Parametric Linear Regression Models

November 15, 2022

We categorize linear parametric regression models in the following groups. Note that Linear regression models are linear in the parameters (i.e., linear in the β’s).

Linear models

Simple/Multiple Linear Regression Model is used to predict a continuous response variable based on one or a group of independent variables. For example, modeling weight of athletes based on height, BMI index, and other independent variables.
Polynomial Regression is used when the relationship between response and independent variables is non-linear. For example, imagine you want to predict how many likes your new social media post will have at any given point after its publication. There is no linear correlation between the number of likes and the time that passes. Your new post will probably get many likes in the first 24 hours after publication, and then its popularity will decrease.

Generalized Linear Models

Poisson Regression is the most widely used method for modeling and predicting the count response variable based on independent variables.

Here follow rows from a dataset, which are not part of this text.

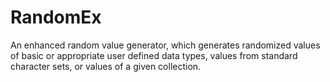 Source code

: # RandomEx
An enhanced random value generator, which generates randomized values of basic or appropriate user defined data types, values from standard character sets, or values of a given collection.

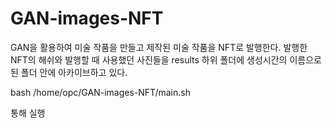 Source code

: # GAN-images-NFT

GAN을 활용하여 미술 작품을 만들고
제작된 미술 작품을 NFT로 발행한다.
발행한 NFT의 해쉬와 발행할 때 사용했던 사진들을
results 하위 폴더에 생성시간의 이름으로 된 폴더 안에 아카이브하고 있다.

bash /home/opc/GAN-images-NFT/main.sh
 
통해 실행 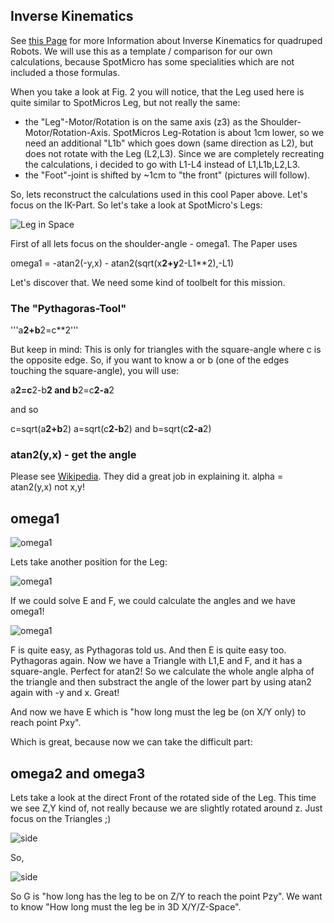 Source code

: ## Inverse Kinematics

See [this Page](https://www.ijstr.org/final-print/sep2017/Inverse-Kinematic-Analysis-Of-A-Quadruped-Robot.pdf) for more Information about Inverse Kinematics for quadruped Robots.
We will use this as a template / comparison for our own calculations, because
SpotMicro has some specialities which are not included a those formulas.

When you take a look at Fig. 2 you will notice, that the Leg used here is quite similar to 
SpotMicros Leg, but not really the same:

- the "Leg"-Motor/Rotation is on the same axis (z3) as the Shoulder-Motor/Rotation-Axis.
  SpotMicros Leg-Rotation is about 1cm lower, so we need an additional "L1b" which goes down (same direction as L2),
  but does not rotate with the Leg (L2,L3). Since we are completely recreating the calculations, i decided to go with
  L1-L4 instead of L1,L1b,L2,L3. 
- the "Foot"-joint is shifted by ~1cm to "the front" (pictures will follow). 

So, lets reconstruct the calculations used in this cool Paper above. 
Let's focus on the IK-Part.
So let's take a look at SpotMicro's Legs:

![Leg in Space](../Images/leg_in_space.jpg)

First of all lets focus on the shoulder-angle - omega1.
The Paper uses

omega1 = -atan2(-y,x) - atan2(sqrt(x**2+y**2-L1**2),-L1)

Let's discover that.
We need some kind of toolbelt for this mission.

### The "Pythagoras-Tool"

'''a**2+b**2=c**2'''

But keep in mind: This is only for triangles with the square-angle where c is the opposite edge.
So, if you want to know a or b (one of the edges touching the square-angle), you will use:

a**2=c**2-b**2 and b**2=c**2-a**2

and so 

c=sqrt(a**2+b**2)
a=sqrt(c**2-b**2) and b=sqrt(c**2-a**2)

### atan2(y,x) - get the angle

Please see [Wikipedia](https://en.wikipedia.org/wiki/Atan2). They did a great job in explaining it. 
alpha = atan2(y,x) not x,y! 

## omega1 

![omega1](../Images/leg_front.jpg)

Lets take another position for the Leg:

![omega1](../Images/leg_front_notsolved.jpg)

If we could solve E and F, we could calculate the angles and we have omega1!

![omega1](../Images/leg_front_solved.jpg)

F is quite easy, as Pythagoras told us. And then E is quite easy too. Pythagoras again. 
Now we have a Triangle with L1,E and F, and it has a square-angle. Perfect for atan2!
So we calculate the whole angle alpha of the triangle and then substract the angle 
of the lower part by using atan2 again with -y and x. Great!

And now we have E which is "how long must the leg be (on X/Y only) to reach point Pxy".

Which is great, because now we can take the difficult part:

## omega2 and omega3

Lets take a look at the direct Front of the rotated side of the Leg. This time we see Z,Y kind of, not really because we are slightly rotated around z. Just focus on the Triangles ;)

![side](../Images/leg_side.jpg)

So,

![side](../Images/leg_side_2.jpg)

So G is "how long has the leg to be on Z/Y to reach the point Pzy".
We want to know "How long must the leg be in 3D X/Y/Z-Space".




















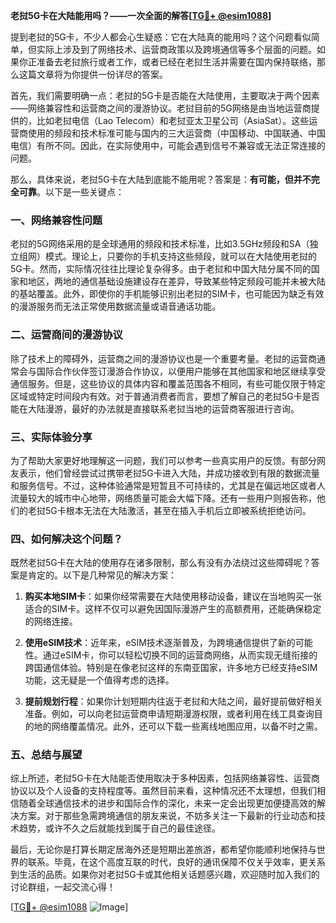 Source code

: **老挝5G卡在大陆能用吗？——一次全面的解答[[TG💪+ @esim1088](https://t.me/s/esim1088)]**

提到老挝的5G卡，不少人都会心生疑惑：它在大陆真的能用吗？这个问题看似简单，但实际上涉及到了网络技术、运营商政策以及跨境通信等多个层面的问题。如果你正准备去老挝旅行或者工作，或者已经在老挝生活并需要在国内保持联络，那么这篇文章将为你提供一份详尽的答案。

首先，我们需要明确一点：老挝的5G卡是否能在大陆使用，主要取决于两个因素——网络兼容性和运营商之间的漫游协议。老挝目前的5G网络是由当地运营商提供的，比如老挝电信（Lao Telecom）和老挝亚太卫星公司（AsiaSat）。这些运营商使用的频段和技术标准可能与国内的三大运营商（中国移动、中国联通、中国电信）有所不同。因此，在实际使用中，可能会遇到信号不兼容或无法正常连接的问题。

那么，具体来说，老挝5G卡在大陆到底能不能用呢？答案是：**有可能，但并不完全可靠**。以下是一些关键点：

### 一、网络兼容性问题

老挝的5G网络采用的是全球通用的频段和技术标准，比如3.5GHz频段和SA（独立组网）模式。理论上，只要你的手机支持这些频段，就可以在大陆使用老挝的5G卡。然而，实际情况往往比理论复杂得多。由于老挝和中国大陆分属不同的国家和地区，两地的通信基础设施建设存在差异，导致某些特定频段可能并未被大陆的基站覆盖。此外，即使你的手机能够识别出老挝的SIM卡，也可能因为缺乏有效的漫游服务而无法正常使用数据流量或语音通话功能。

### 二、运营商间的漫游协议

除了技术上的障碍外，运营商之间的漫游协议也是一个重要考量。老挝的运营商通常会与国际合作伙伴签订漫游合作协议，以便用户能够在其他国家和地区继续享受通信服务。但是，这些协议的具体内容和覆盖范围各不相同，有些可能仅限于特定区域或特定时间段内有效。对于普通消费者而言，要想了解自己的老挝5G卡是否能在大陆漫游，最好的办法就是直接联系老挝当地的运营商客服进行咨询。

### 三、实际体验分享

为了帮助大家更好地理解这一问题，我们可以参考一些真实用户的反馈。有部分网友表示，他们曾经尝试过携带老挝5G卡进入大陆，并成功接收到有限的数据流量和服务信号。不过，这种体验通常是短暂且不可持续的，尤其是在偏远地区或者人流量较大的城市中心地带，网络质量可能会大幅下降。还有一些用户则报告称，他们的老挝5G卡根本无法在大陆激活，甚至在插入手机后立即被系统拒绝访问。

### 四、如何解决这个问题？

既然老挝5G卡在大陆的使用存在诸多限制，那么有没有办法绕过这些障碍呢？答案是肯定的。以下是几种常见的解决方案：

1. **购买本地SIM卡**：如果你经常需要在大陆使用移动设备，建议在当地购买一张适合的SIM卡。这样不仅可以避免因国际漫游产生的高额费用，还能确保稳定的网络连接。
   
2. **使用eSIM技术**：近年来，eSIM技术逐渐普及，为跨境通信提供了新的可能性。通过eSIM卡，你可以轻松切换不同的运营商网络，从而实现无缝衔接的跨国通信体验。特别是在像老挝这样的东南亚国家，许多地方已经支持eSIM功能，这无疑是一个值得考虑的选择。

3. **提前规划行程**：如果你计划短期内往返于老挝和大陆之间，最好提前做好相关准备。例如，可以向老挝运营商申请短期漫游权限，或者利用在线工具查询目的地的网络覆盖情况。此外，还可以下载一些离线地图应用，以备不时之需。

### 五、总结与展望

综上所述，老挝5G卡在大陆能否使用取决于多种因素，包括网络兼容性、运营商协议以及个人设备的支持程度等。虽然目前来看，这种情况还不太理想，但我们相信随着全球通信技术的进步和国际合作的深化，未来一定会出现更加便捷高效的解决方案。对于那些急需跨境通信的朋友来说，不妨多关注一下最新的行业动态和技术趋势，或许不久之后就能找到属于自己的最佳途径。

最后，无论你是打算长期定居海外还是短期出差旅游，都希望你能顺利地保持与世界的联系。毕竟，在这个高度互联的时代，良好的通讯保障不仅关乎效率，更关系到生活的品质。如果你对老挝5G卡或其他相关话题感兴趣，欢迎随时加入我们的讨论群组，一起交流心得！

[[TG💪+ @esim1088](https://t.me/s/esim1088) ![Image](https://i.postimg.cc/4NQfJmqS/Snipaste-2025-05-13-00-14-12.png)] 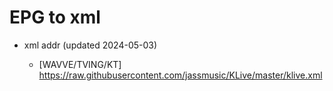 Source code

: # EPG to xml

* xml addr (updated 2024-05-03)

  - [WAVVE/TVING/KT]
    https://raw.githubusercontent.com/jassmusic/KLive/master/klive.xml

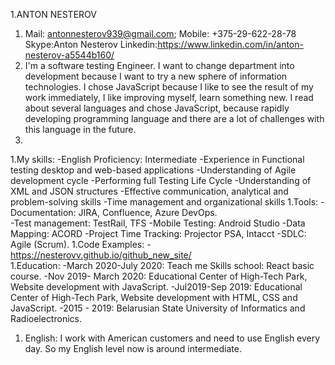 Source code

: 
1.ANTON NESTEROV
1. Mail: antonnesterov939@gmail.com; Mobile: +375-29-622-28-78 Skype:Anton Nesterov Linkedin:https://www.linkedin.com/in/anton-nesterov-a5544b160/
1. I'm a software testing Engineer. I want to change department into development because I want to try a new sphere of information technologies. I chose JavaScript because I like to see the result of my work immediately, I like improving myself, learn 
something new. I read about several languages and chose JavaScript, because rapidly developing programming language and there are a lot of challenges with this language in the future. 
1.
  1.My skills:
	-English Proficiency: Intermediate 
	-Experience in Functional testing desktop and web-based applications
	-Understanding of Agile development cycle
	-Performing full Testing Life Cycle
	-Understanding of XML and JSON structures
	-Effective communication, analytical and problem-solving skills
	-Time management and organizational skills
  1.Tools:
	-Documentation: JIRA, Confluence, Azure DevOps.                                      
	-Test management: TestRail, TFS 
	-Mobile Testing: Android Studio
	-Data Mapping: ACORD
	-Project Time Tracking: Projector PSA, Intacct
	-SDLC:  Agile (Scrum).
1.Code Examples: 
	-https://nesterovv.github.io/github_new_site/  
1.Education:
	-March 2020-July 2020: Teach me Skills school: React basic course.
	-Nov 2019- March 2020: Educational Center of High-Tech Park, Website development with JavaScript.
	-Jul2019-Sep 2019: Educational Center of High-Tech Park, Website development with HTML, CSS and JavaScript.
	-2015 - 2019: 	Belarusian State University of Informatics and Radioelectronics.
1. English: I work with American customers and need to use English every day. So my English level now is around intermediate.






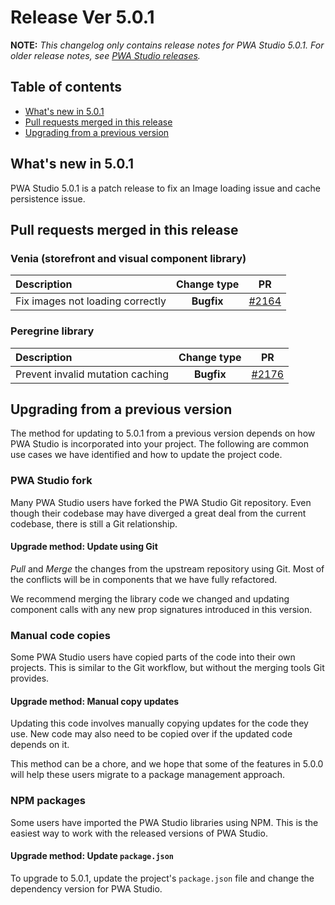 # Release Ver 5.0.1

**NOTE:**
_This changelog only contains release notes for PWA Studio 5.0.1._
_For older release notes, see [PWA Studio releases][]._

## Table of contents

-   [What's new in 5.0.1](#whats-new-in-501)
-   [Pull requests merged in this release](#pull-requests-merged-in-this-release)
-   [Upgrading from a previous version](#upgrading-from-a-previous-version)

## What's new in 5.0.1

PWA Studio 5.0.1 is a patch release to fix an Image loading issue and cache persistence issue.

## Pull requests merged in this release

### Venia (storefront and visual component library)

| Description                      | Change type |    PR     |
| :------------------------------- | :---------: | :-------: |
| Fix images not loading correctly | **Bugfix**  | [#2164][] |

### Peregrine library

| Description                      | Change type |    PR     |
| :------------------------------- | :---------: | :-------: |
| Prevent invalid mutation caching | **Bugfix**  | [#2176][] |

## Upgrading from a previous version

The method for updating to 5.0.1 from a previous version depends on how PWA Studio is incorporated into your project.
The following are common use cases we have identified and how to update the project code.

### PWA Studio fork

Many PWA Studio users have forked the PWA Studio Git repository.
Even though their codebase may have diverged a great deal from the current codebase, there is still a Git relationship.

#### Upgrade method: Update using Git

_Pull_ and _Merge_ the changes from the upstream repository using Git.
Most of the conflicts will be in components that we have fully refactored.

We recommend merging the library code we changed and updating component calls with any new prop signatures introduced in this version.

### Manual code copies

Some PWA Studio users have copied parts of the code into their own projects.
This is similar to the Git workflow, but without the merging tools Git provides.

#### Upgrade method: Manual copy updates

Updating this code involves manually copying updates for the code they use.
New code may also need to be copied over if the updated code depends on it.

This method can be a chore, and we hope that some of the features in 5.0.0 will help these users migrate to a package management approach.

### NPM packages

Some users have imported the PWA Studio libraries using NPM.
This is the easiest way to work with the released versions of PWA Studio.

#### Upgrade method: Update `package.json`

To upgrade to 5.0.1, update the project's `package.json` file and change the dependency version for PWA Studio.

[pwa studio releases]: https://github.com/magento/pwa-studio/releases
[client side caching topic]: https://pwastudio.io/technologies/basic-concepts/client-side-caching/
[`venia-upward.yml`]: https://github.com/magento/pwa-studio/blob/develop/packages/venia-concept/venia-upward.yml
[hello upward]: https://pwastudio.io/tutorials/hello-upward/simple-server/
[magento compatibility table]: https://pwastudio.io/technologies/magento-compatibility/
[react hooks]: https://reactjs.org/docs/hooks-intro.html
[#2164]: https://github.com/magento/pwa-studio/pull/2164
[#2176]: https://github.com/magento/pwa-studio/pull/2176
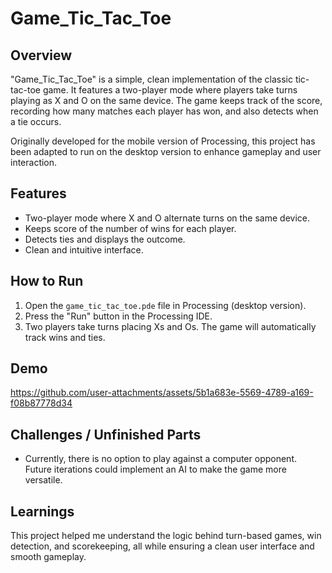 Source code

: # Game_Tic_Tac_Toe

## Overview
"Game_Tic_Tac_Toe" is a simple, clean implementation of the classic tic-tac-toe game. It features a two-player mode where players take turns playing as X and O on the same device. The game keeps track of the score, recording how many matches each player has won, and also detects when a tie occurs.

Originally developed for the mobile version of Processing, this project has been adapted to run on the desktop version to enhance gameplay and user interaction.

## Features
- Two-player mode where X and O alternate turns on the same device.
- Keeps score of the number of wins for each player.
- Detects ties and displays the outcome.
- Clean and intuitive interface.

## How to Run
1. Open the `game_tic_tac_toe.pde` file in Processing (desktop version).
2. Press the "Run" button in the Processing IDE.
3. Two players take turns placing Xs and Os. The game will automatically track wins and ties.

## Demo
https://github.com/user-attachments/assets/5b1a683e-5569-4789-a169-f08b87778d34



## Challenges / Unfinished Parts
- Currently, there is no option to play against a computer opponent. Future iterations could implement an AI to make the game more versatile.

## Learnings
This project helped me understand the logic behind turn-based games, win detection, and scorekeeping, all while ensuring a clean user interface and smooth gameplay.

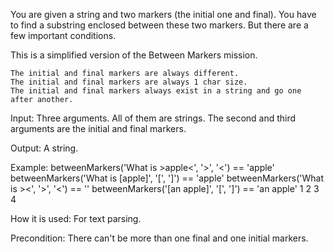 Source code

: 

You are given a string and two markers (the initial one and final). You have to find a substring enclosed between these two markers. But there are a few important conditions.

This is a simplified version of the Between Markers mission.

    The initial and final markers are always different.
    The initial and final markers are always 1 char size.
    The initial and final markers always exist in a string and go one after another.

Input: Three arguments. All of them are strings. The second and third arguments are the initial and final markers.

Output: A string.

Example:
betweenMarkers('What is >apple<', '>', '<') == 'apple'
betweenMarkers('What is [apple]', '[', ']') == 'apple'
betweenMarkers('What is ><', '>', '<') == ''
betweenMarkers('[an apple]', '[', ']') == 'an apple'
1
2
3
4

How it is used: For text parsing.

Precondition: There can't be more than one final and one initial markers.
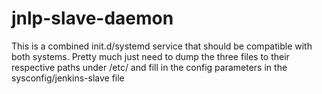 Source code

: # jnlp-slave-daemon
This is a combined init.d/systemd service that should be compatible with both systems.
Pretty much just need to dump the three files to their respective paths under /etc/ and fill in the config parameters in the sysconfig/jenkins-slave file
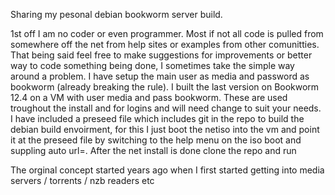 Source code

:Sharing my pesonal debian bookworm server build.

1st off I am no coder or even programmer. Most if not all code is pulled from somewhere off the net from help sites or examples from other comunitties.
That being said feel free to make suggestions for improvements or better way to code something being done, I sometimes take the simple way around a problem.
I have setup the main user as media and password as bookworm (already breaking the rule). I built the last version on Bookworm 12.4 on a VM with user media and pass bookworm. These are used 
troughout the install and for logins and will need change to suit your needs. I have included a preseed file which includes git in the repo to build the debian build envoirment, for this I just boot the netiso 
into the vm and point it at the preseed file by switching to the help menu on the iso boot and suppling auto url=. After the net install is done clone the repo and run 

The orginal concept started years ago when I first started getting into media servers / torrents / nzb readers etc

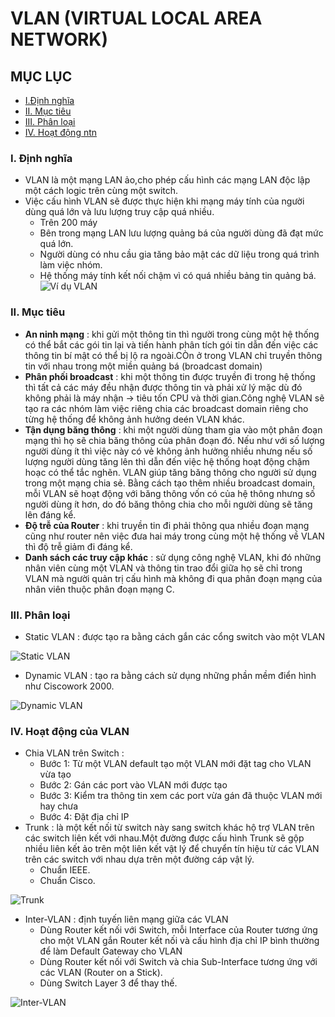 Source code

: # VLAN (VIRTUAL LOCAL AREA NETWORK)
## MỤC LỤC 
- [I.Định nghĩa](#1)
- [II. Mục tiêu ](#2)
- [III. Phân loại](#3)
- [IV. Hoạt động ntn ](#4)

<a name= "1"></a>

### I. Định nghĩa
- VLAN là một mạng LAN ảo,cho phép cấu hình các mạng LAN độc lập một cách logic trên cùng một switch.
- Việc cấu hình VLAN sẽ được thực hiện khi mạng máy tính của người dùng quá lớn và lưu lượng truy cập quá nhiều.
    - Trên 200 máy 
    - Bên trong mạng LAN lưu lượng quảng bá của người dùng đã đạt mức quá lớn.
    - Người dùng có nhu cầu gia tăng bảo mật các dữ liệu trong quá trình làm việc nhóm.
    - Hệ thống máy tính kết nối chậm vì có quá nhiều bảng tin quảng bá.
![Ví dụ VLAN](https://vnpro.vn/upload/user/images/Th%C6%B0%20Vi%E1%BB%87n/V%C3%AD%20d%E1%BB%A5%20v%E1%BB%81%20VLAN.jpg)



<a name="2"></a>

### II. Mục tiêu 
- **An ninh mạng** : khi gửi một thông tin thì người trong cùng một hệ thống có thể bắt các gói tin lại và tiến hành phân tích gói tin dẫn đến việc các thông tin bí mật có thể bị lộ ra ngoài.CÒn ở trong VLAN chỉ truyền thông tin với nhau trong một miền quảng bá (broadcast domain)
- **Phân phối broadcast** : khi một thông tin được truyền đi trong hệ thống thì tất cả các máy đều nhận được thông tin và phải xử lý mặc dù đó không phải là máy nhận -> tiêu tốn CPU và thời gian.Công nghệ VLAN sẽ tạo ra các nhóm làm việc riêng chia các broadcast domain riêng cho từng hệ thống để không ảnh hưởng deén VLAN khác.
- **Tận dụng băng thông** : khi một người dùng tham gia vào một phân đoạn mạng thì họ sẽ chia băng thông của phân đoạn đó. Nếu như với số lượng người dùng ít thì việc này có vẻ không ảnh hưởng nhiều nhưng nếu số lượng người dùng tăng lên thì dẫn đến việc hệ thống hoạt động chậm hoạc có thể tắc nghẽn. VLAN giúp tăng băng thông cho người sử dụng trong một mạng chia sẻ. Bằng cách tạo thêm nhiều broadcast domain, mỗi VLAN sẽ hoạt động với băng thông vốn có của hệ thông nhưng số người dùng ít hơn, do đó băng thông chia cho mỗi người dùng sẽ tăng lên đáng kể.
- **Độ trễ của Router** : khi truyền tin đi phải thông qua nhiều đoạn mạng cũng như router nên việc đưa hai máy trong cùng một hệ thống về VLAN thì độ trễ giảm đi đáng kể.
- **Danh sách các truy cập khác** : sử dụng công nghệ VLAN, khi đó những nhân viên cùng một VLAN và thông tin trao đổi giữa họ sẽ chỉ trong VLAN mà người quản trị cấu hình mà không đi qua phân đoạn mạng của nhân viên thuộc phân đoạn mạng C.

<a name="3"></a>

### III. Phân loại 
- Static VLAN : được tạo ra bằng cách gắn các cổng switch vào một VLAN 

![Static VLAN](https://basantshrestha.files.wordpress.com/2013/02/8.png)

- Dynamic VLAN : tạo ra bằng cách sử dụng những phần mềm điển hình như Ciscowork 2000.

![Dynamic VLAN](https://rscciew.files.wordpress.com/2015/01/dvaacs1.png)

<a name = "4"></a>

### IV. Hoạt động của VLAN 
- Chia VLAN trên Switch : 
    - Bước 1: Từ một VLAN default tạo một VLAN mới đặt tag cho VLAN vừa tạo 
    - Bước 2: Gán các port vào VLAN mới được tạo 
    - Bước 3: Kiểm tra thông tin xem các port vừa gán đã thuộc VLAN mới hay chưa 
    - Bước 4: Đặt địa chỉ IP 
- Trunk : là một kết nối từ switch này sang switch khác hộ trợ VLAN trên các switch liên kết với nhau.Một đường được cấu hình Trunk sẽ gộp nhiều liên kết ảo trên một liên kết vật lý để chuyển tín hiệu từ các VLAN trên các switch với nhau dựa trên một đường cáp vật lý.
    - Chuẩn IEEE.
    - Chuẩn Cisco.

![Trunk](https://4.bp.blogspot.com/-73-1FnkWrFU/WJiETQiWylI/AAAAAAAAAis/14AKNzWrjYgtCU16dBbh4Y86dZgdjjbWwCLcB/s1600/Capture.PNG)

- Inter-VLAN : định tuyến liên mạng giữa các VLAN 
    - Dùng Router kết nối với Switch, mỗi Interface của Router tương ứng cho một VLAN gắn Router kết nối và cấu hình địa chỉ IP bình thường để làm Default Gateway cho VLAN
    - Dùng Router kết nối với Switch và chia Sub-Interface tương ứng với các VLAN (Router on a Stick).
    - Dùng Switch Layer 3 để thay thế.

![Inter-VLAN](https://s8182.pcdn.co/wp-content/uploads/2014/07/070214_1824_InterVLANRo9.jpg)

For example, this model can be used to investigate the number of traffic accidents on the highway.
Negative-Binomial Regression is a suitable method for modeling an over-dispersed count response variable based on independent variables. For example, predicting the number of days students will be absent based on their math score.
Logistic Regression is used to predict a binary response variable based on independent variables, e.g., whether the tumor is malignant (1) or not (0).
Multinomial Logistic Model is used when we have a categorical dependent variable with two or more unordered levels. It is an extension of binary logistic regression. For example, modeling the influence of education level and father’s occupation on one’s occupation choice.
Ordinal Logistic Regression is used when there are three or more categories with a natural ordering to the levels. For example, a marketing research firm wants to investigate what factors influence the size of soda (small, medium, large, or extra large) that people order at a fast-food chain.

Mixed Models

Linear Mixed Models are an extension of simple linear models to allow both fixed and random effects. They are particularly useful when there is non-independence in the data, such as arises from a hierarchical structure. These models are most useful in modeling longitudinal data.
Generalized Linear Mixed Models (GLMM) are an extension of generalized linear models (GLM). They are appropriate when the linear predictor contains random effects in addition to the usual fixed effects.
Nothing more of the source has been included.